As I sit here writing this one the apartment is a hive of activity. Boxes piling up all around and the sound of tape and cardboard filling the air. It’s the time that many expats in Hong Kong have experienced many times over – the sounds of relocation. And accompanying the noise are those questions, fears, concerns and the sense of dislocation. We are relocating back to the UK. My fault as my very long suffering wife remind me regularly.
But is it going home?
Out of all the questions that come up when you move back to where you come from this is probably the one that I come back to more and more and with less and less of an answer. I really don’t know how I feel about going back to the UK. Quite honestly it doesn’t feel like a country that I recognise. Gone seems to be the tolerant hard working but somewhat smug nation that I grew up in, replaced by a nation that seems to think the world owes it a living and that all foreigners are in some way bad – just for being foreign. A country where the Daily Mail has gone from being a comic for the distinctly odd to a sad reflection of broad swathes of society. A country that is currently in the throws of debating whether to remain as part of a multinational and multi cultural world or descend into being a small island that can somehow stand out and above the rest based on a distinctly rosy view of our position in the world.

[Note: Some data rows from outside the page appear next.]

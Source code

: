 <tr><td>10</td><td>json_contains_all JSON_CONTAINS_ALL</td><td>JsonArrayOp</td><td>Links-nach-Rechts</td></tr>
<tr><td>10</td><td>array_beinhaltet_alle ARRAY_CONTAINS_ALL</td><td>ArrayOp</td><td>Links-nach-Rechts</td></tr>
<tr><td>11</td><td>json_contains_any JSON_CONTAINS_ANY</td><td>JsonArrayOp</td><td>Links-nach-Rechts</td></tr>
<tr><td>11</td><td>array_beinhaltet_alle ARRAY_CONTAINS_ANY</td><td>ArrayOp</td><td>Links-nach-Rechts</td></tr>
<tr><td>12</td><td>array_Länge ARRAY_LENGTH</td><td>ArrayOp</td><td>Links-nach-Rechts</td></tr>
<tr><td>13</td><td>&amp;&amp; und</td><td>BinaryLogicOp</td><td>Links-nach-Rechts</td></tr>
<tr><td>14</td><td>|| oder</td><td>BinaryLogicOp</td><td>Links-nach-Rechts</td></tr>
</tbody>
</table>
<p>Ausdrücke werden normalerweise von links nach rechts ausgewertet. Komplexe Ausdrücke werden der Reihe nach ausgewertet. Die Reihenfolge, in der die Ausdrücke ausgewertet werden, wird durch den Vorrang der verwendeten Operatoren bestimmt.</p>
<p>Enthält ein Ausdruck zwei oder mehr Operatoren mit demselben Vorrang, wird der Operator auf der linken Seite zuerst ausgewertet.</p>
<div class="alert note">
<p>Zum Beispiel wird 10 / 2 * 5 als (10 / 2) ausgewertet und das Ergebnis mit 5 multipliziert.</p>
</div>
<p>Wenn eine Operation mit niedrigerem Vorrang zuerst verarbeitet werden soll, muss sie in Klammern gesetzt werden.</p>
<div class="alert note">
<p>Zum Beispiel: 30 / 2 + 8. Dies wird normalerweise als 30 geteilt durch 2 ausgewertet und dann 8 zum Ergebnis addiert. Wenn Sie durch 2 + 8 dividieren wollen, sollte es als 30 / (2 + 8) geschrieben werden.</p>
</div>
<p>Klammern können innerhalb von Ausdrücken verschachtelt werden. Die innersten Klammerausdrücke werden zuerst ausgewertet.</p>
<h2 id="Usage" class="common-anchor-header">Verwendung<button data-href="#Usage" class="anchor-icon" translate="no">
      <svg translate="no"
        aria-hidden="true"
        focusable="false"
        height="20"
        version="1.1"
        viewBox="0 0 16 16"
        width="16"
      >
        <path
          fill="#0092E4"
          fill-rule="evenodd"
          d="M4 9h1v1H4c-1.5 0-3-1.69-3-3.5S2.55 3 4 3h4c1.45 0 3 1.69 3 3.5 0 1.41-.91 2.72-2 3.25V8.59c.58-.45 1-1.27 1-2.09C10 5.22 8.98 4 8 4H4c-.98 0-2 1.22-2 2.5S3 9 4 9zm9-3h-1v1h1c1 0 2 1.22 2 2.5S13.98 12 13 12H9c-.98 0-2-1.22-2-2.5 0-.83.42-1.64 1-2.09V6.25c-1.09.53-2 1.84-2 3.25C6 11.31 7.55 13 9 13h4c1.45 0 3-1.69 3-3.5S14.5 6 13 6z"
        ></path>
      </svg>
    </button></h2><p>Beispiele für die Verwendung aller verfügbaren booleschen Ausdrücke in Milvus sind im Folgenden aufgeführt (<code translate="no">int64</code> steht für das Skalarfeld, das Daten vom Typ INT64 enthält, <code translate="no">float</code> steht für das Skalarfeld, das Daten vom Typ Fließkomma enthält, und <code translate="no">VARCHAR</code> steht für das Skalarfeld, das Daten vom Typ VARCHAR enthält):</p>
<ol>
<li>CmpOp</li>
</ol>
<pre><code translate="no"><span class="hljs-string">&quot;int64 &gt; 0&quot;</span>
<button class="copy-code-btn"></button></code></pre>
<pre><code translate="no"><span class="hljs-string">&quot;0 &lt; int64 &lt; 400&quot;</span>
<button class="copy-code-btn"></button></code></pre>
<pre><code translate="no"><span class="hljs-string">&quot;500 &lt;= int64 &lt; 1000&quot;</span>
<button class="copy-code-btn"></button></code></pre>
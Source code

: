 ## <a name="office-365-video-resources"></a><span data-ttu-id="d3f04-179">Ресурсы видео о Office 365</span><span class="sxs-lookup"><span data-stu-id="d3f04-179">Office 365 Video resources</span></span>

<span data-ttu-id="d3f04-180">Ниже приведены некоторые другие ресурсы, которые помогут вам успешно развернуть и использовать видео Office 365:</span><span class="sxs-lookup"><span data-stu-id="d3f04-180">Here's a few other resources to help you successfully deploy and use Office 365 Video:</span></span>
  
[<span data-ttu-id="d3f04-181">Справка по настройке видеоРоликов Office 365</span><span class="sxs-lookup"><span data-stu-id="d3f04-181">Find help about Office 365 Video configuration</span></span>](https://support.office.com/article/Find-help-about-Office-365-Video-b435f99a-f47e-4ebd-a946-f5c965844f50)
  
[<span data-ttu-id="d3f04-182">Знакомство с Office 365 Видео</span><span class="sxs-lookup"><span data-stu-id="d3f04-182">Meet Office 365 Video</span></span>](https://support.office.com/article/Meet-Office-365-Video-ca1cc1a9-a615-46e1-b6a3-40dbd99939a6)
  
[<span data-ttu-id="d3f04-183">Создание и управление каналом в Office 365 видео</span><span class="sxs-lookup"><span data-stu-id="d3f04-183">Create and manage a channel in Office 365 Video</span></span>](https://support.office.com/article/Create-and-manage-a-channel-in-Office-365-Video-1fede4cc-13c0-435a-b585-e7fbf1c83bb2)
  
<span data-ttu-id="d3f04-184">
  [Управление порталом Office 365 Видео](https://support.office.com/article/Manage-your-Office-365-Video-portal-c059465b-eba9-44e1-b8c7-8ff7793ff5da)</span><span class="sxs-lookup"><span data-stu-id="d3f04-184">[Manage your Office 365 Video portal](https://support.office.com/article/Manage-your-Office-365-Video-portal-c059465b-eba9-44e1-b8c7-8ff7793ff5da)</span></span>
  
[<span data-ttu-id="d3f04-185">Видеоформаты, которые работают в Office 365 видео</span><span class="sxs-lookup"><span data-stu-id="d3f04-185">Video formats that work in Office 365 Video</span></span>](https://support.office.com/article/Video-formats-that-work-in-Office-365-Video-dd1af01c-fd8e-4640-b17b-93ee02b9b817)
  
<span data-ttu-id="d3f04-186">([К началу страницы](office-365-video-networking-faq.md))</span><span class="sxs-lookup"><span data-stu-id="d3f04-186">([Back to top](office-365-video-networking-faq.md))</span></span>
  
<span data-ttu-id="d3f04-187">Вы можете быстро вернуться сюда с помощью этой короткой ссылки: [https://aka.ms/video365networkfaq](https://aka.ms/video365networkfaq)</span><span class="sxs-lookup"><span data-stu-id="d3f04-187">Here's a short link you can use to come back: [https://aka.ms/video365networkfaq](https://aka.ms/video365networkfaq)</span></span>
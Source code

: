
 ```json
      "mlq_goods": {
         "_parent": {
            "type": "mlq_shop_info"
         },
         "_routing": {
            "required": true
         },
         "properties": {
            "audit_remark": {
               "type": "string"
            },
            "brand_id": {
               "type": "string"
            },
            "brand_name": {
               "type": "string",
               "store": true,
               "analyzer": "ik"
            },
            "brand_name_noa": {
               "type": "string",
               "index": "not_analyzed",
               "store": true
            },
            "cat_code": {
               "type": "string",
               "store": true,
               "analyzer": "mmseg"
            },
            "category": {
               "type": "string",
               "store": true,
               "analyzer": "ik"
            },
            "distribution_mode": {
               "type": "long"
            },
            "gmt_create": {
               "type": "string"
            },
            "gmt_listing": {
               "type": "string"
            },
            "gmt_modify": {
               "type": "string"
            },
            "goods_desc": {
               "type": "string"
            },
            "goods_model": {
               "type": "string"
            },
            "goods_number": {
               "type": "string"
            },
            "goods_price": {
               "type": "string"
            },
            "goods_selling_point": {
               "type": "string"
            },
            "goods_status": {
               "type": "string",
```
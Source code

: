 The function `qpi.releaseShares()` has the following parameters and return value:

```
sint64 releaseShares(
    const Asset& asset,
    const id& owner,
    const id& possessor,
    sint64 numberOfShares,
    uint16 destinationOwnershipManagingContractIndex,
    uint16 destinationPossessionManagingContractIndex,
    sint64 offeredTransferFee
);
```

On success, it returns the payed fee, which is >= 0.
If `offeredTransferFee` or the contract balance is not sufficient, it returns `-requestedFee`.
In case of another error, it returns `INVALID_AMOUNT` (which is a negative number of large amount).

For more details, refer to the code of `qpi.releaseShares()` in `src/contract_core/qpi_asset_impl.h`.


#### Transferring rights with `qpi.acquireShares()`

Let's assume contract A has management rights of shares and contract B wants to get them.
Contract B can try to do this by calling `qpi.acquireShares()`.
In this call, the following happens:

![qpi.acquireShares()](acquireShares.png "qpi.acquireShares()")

We’re starting in Greenwich, somewhere I know very little about but it looks good on the tourism site and GoogleMaps.

While there must be something good about the place I am struggling to see it and while you might then ask why on earth relocate back there the simple answer to that one is the alternative was Switzerland. As someone once said to me its a great place for the morning but you’ve done it by lunchtime.
This is the third time I’ve moved countries and possibly the most daunting. Not knowing anything about the culture of the country your moving to is part of the fun. Coming out of our front door and not having any idea of what to do, where to go and how things work is all part of the experience. I’m not sure this applies to coming back to the UK.